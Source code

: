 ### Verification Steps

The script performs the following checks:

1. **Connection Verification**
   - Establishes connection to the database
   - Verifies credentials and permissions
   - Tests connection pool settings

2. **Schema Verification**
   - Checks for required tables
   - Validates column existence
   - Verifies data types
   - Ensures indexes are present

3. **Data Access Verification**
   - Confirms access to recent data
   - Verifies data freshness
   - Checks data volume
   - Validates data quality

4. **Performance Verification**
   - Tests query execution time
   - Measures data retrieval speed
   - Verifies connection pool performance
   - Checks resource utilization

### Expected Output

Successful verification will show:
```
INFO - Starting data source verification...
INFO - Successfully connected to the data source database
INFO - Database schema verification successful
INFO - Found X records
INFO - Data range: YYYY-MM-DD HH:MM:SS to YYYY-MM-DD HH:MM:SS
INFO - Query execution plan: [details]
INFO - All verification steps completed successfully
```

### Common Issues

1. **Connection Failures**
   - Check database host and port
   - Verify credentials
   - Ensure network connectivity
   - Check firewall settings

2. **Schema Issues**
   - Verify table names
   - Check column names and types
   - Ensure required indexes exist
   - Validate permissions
==*==
▶ **EXERCISE BRIEF**:
In the listing above, count every line that contains "Validates". Respond with the number alone.

▶ **ANSWER TO THE PROBLEM**:
2